TASK INSTRUCTIONS:
Check each line of the entries below for the word "JavaDoc", and copy out the ones that have it.

Content starts

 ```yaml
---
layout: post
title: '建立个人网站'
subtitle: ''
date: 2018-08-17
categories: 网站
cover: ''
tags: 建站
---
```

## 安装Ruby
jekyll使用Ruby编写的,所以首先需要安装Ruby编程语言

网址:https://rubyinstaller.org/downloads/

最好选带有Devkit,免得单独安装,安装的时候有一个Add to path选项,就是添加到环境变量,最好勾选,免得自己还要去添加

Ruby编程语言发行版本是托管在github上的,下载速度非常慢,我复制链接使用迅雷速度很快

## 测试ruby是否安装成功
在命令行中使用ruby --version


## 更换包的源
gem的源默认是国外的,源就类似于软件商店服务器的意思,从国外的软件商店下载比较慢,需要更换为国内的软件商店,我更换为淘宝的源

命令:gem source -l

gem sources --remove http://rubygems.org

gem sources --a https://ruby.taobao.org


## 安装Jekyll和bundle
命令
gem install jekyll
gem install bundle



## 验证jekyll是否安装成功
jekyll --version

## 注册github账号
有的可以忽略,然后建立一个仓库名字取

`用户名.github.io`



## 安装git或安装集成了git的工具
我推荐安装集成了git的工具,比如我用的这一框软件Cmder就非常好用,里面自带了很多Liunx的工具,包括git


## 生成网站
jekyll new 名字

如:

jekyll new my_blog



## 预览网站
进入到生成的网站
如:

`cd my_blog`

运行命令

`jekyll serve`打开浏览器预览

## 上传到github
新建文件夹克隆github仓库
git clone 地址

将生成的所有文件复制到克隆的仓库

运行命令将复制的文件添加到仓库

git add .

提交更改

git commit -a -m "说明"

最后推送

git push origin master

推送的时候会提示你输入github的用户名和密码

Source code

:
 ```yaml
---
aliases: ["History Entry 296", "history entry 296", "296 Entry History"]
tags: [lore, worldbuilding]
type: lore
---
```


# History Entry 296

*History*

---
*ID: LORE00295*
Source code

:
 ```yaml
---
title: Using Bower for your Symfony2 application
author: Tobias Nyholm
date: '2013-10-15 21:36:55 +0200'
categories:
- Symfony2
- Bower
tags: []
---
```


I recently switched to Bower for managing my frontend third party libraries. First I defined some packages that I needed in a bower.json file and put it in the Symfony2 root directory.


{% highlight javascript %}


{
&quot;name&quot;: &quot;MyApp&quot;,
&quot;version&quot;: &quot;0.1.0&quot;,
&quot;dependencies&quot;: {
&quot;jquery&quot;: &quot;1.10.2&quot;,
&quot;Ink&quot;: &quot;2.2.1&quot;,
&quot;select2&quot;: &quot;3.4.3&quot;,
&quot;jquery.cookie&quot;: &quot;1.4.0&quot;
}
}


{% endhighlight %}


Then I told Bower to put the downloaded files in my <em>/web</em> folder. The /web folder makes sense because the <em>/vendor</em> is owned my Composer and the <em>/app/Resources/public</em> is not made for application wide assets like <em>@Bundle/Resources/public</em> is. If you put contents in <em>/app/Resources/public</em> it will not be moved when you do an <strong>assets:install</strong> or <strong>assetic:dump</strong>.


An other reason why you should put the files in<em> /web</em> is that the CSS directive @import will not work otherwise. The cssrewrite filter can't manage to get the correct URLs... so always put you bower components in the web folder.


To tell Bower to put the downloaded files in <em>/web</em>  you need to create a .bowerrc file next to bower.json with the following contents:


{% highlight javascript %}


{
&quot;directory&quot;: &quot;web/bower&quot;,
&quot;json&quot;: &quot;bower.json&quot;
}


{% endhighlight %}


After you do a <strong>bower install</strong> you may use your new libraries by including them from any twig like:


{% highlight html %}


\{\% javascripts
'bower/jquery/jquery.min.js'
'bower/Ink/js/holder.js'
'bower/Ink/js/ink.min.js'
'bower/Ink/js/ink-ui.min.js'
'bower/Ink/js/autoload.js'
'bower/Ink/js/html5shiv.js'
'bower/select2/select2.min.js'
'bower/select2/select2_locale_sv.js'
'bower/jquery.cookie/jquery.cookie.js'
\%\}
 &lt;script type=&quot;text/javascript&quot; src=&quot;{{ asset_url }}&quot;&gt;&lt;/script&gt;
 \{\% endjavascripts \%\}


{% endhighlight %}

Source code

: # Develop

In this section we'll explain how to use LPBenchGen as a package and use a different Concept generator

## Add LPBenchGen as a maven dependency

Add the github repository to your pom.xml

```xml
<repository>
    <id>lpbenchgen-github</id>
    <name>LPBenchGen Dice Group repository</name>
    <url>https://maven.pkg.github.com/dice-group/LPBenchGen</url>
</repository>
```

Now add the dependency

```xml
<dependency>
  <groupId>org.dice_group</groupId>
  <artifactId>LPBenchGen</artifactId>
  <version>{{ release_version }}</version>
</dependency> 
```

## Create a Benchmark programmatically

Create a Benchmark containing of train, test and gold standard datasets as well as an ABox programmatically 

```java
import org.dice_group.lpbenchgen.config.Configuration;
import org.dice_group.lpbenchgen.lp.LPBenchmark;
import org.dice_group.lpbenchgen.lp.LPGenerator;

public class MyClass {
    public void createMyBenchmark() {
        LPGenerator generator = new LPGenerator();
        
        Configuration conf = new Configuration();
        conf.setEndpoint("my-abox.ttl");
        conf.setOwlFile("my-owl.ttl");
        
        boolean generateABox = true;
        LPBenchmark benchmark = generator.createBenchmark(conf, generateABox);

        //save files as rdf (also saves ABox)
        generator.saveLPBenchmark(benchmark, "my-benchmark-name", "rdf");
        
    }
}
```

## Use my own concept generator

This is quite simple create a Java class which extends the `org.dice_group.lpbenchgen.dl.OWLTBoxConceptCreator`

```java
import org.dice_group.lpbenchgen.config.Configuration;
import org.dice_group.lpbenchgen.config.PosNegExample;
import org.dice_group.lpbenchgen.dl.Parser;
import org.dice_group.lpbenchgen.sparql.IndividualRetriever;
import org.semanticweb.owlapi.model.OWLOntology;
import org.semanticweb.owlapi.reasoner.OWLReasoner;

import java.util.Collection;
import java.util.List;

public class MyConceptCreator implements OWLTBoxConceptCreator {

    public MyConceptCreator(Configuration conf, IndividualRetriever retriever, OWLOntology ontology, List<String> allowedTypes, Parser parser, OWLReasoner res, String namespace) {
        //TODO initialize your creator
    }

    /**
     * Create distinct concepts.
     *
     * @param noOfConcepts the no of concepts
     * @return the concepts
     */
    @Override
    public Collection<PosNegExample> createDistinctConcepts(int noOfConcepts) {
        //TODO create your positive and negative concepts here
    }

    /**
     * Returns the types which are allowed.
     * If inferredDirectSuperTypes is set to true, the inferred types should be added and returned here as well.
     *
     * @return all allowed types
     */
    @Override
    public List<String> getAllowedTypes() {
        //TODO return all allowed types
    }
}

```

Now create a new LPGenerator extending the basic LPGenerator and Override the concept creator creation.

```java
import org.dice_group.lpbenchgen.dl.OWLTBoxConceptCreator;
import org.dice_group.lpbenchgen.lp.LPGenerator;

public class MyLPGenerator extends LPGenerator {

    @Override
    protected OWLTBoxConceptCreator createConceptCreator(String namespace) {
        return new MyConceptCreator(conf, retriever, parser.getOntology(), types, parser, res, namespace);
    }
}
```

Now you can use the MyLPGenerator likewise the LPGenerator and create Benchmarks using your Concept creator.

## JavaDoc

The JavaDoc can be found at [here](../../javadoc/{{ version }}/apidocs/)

Content ends

ANSWER AREA:
## JavaDoc
The JavaDoc can be found at [here](../../javadoc/{{ version }}/apidocs/)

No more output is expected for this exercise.